Speaking at an event organized by business daily Mint on Friday, Buch emphasized that SEBI’s existing regulatory framework already provides sufficient clarity on what constitutes investment advice and how it should be governed.
“I don’t think there is ambiguity—what constitutes investment advice is clear,” Buch stated. She revealed that investigations into several pump-and-dump schemes had uncovered the involvement of financial influencers, commonly known as ‘finfluencers.’
The regulator’s current approach combines surveillance of both stock movements and social media activities to identify potential manipulation. “One part is surveillance on stocks and on social media to see what’s going on,” she explained, adding that SEBI has strengthened its disclosure requirements by implementing verification processes where exchanges must verify flagged claims.
This clarification comes at a time when India’s investment landscape has witnessed an explosion of financial content creators across platforms like YouTube, Instagram, and Telegram. Many of these influencers have amassed millions of followers, wielding significant influence over retail investment decisions, particularly among younger and first-time investors.

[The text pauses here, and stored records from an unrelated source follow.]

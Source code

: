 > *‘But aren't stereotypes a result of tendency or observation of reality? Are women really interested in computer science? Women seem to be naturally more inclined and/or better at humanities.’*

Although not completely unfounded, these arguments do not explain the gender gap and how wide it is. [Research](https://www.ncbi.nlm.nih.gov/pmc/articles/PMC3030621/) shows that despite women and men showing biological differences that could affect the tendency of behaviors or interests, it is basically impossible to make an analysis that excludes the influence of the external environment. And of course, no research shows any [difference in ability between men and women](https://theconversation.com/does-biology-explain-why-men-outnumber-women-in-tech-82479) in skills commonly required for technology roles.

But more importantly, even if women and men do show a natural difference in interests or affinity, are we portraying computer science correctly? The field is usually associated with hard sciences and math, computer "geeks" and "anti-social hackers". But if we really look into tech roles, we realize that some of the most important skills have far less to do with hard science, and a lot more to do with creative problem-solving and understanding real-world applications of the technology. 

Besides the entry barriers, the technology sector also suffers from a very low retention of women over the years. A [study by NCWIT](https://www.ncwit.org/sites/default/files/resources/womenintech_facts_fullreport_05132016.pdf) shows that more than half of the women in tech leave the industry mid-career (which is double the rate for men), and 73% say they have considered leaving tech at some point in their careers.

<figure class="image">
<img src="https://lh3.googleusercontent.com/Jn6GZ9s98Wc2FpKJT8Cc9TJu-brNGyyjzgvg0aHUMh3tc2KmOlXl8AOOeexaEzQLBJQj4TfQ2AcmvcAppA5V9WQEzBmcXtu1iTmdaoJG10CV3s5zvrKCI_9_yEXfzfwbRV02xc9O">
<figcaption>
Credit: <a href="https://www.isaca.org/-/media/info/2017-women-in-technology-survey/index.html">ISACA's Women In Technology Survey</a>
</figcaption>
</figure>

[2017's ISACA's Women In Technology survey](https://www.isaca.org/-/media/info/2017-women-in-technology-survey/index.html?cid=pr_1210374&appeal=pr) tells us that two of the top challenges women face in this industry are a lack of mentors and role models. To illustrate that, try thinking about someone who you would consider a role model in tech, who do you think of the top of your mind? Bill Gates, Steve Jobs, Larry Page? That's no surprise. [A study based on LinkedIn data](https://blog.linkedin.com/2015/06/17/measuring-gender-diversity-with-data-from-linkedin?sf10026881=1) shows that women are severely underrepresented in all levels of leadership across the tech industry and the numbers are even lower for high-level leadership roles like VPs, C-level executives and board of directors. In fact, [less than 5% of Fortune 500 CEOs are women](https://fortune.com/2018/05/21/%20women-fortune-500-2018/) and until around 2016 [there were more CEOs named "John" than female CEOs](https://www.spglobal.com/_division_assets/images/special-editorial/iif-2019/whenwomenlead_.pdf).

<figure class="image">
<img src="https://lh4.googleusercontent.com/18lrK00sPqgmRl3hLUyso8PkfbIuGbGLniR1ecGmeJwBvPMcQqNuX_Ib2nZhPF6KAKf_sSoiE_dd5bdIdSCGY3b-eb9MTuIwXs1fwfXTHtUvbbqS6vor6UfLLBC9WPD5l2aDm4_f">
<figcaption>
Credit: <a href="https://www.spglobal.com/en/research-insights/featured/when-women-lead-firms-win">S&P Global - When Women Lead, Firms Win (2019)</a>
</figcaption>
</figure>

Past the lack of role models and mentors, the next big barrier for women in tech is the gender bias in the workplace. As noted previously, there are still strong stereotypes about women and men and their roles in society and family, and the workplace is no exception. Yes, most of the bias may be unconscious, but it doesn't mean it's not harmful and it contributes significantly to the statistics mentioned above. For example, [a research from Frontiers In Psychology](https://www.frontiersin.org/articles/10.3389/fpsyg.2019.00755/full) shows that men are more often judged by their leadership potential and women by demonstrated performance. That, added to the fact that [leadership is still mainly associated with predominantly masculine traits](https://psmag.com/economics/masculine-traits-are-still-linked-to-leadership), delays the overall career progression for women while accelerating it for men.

Buch acknowledged the unique challenges posed by the rapid dissemination of information on social media platforms. “With social media, enforcement cannot be sporadic. It has to be constant measures,” she noted, emphasizing the need for “continuous surveillance and removal” of misleading content.
However, the SEBI chairperson was careful to stress the delicate balance between regulation and freedom of expression. “There is a line between education—freedom of expression and people’s fundamental rights have to be respected,” she said. Buch expressed confidence in SEBI’s growing capability to distinguish between legitimate financial education and potentially harmful advice, stating, “Increasingly we have tools to distinguish where the lines are being crossed.”
The regulator’s measured approach reflects the complexities of regulating digital financial advice in India’s rapidly evolving market. With retail participation in equity markets reaching historic highs over the past three years, the influence of financial content creators has grown exponentially, raising concerns about unqualified individuals providing investment advice without proper licensing or accountability.
Rather than rushing to implement new regulations, Buch advocated for a collaborative approach. “We have to put our heads together, with industry, stakeholders, and the media, to work on optimum regulations,” she said.
She emphasized the importance of looking at the market more systematically and improving surveillance mechanisms as better measures to address emerging issues. The regulator plans to leverage data analysis to evaluate the effectiveness of existing regulations in achieving their intended purpose.
“No need to rush for regulations, they have to be thought out. Reacting on every week and 10 days basis is not practical,” Buch concluded, suggesting a deliberate and measured regulatory response to the challenges posed by financial influencers.
This stance indicates SEBI’s preference for strengthening enforcement of existing rules rather than creating an entirely new regulatory framework specifically for social media financial content. The approach aligns with global regulatory trends that seek to apply established financial advice regulations to new digital contexts rather than developing parallel systems.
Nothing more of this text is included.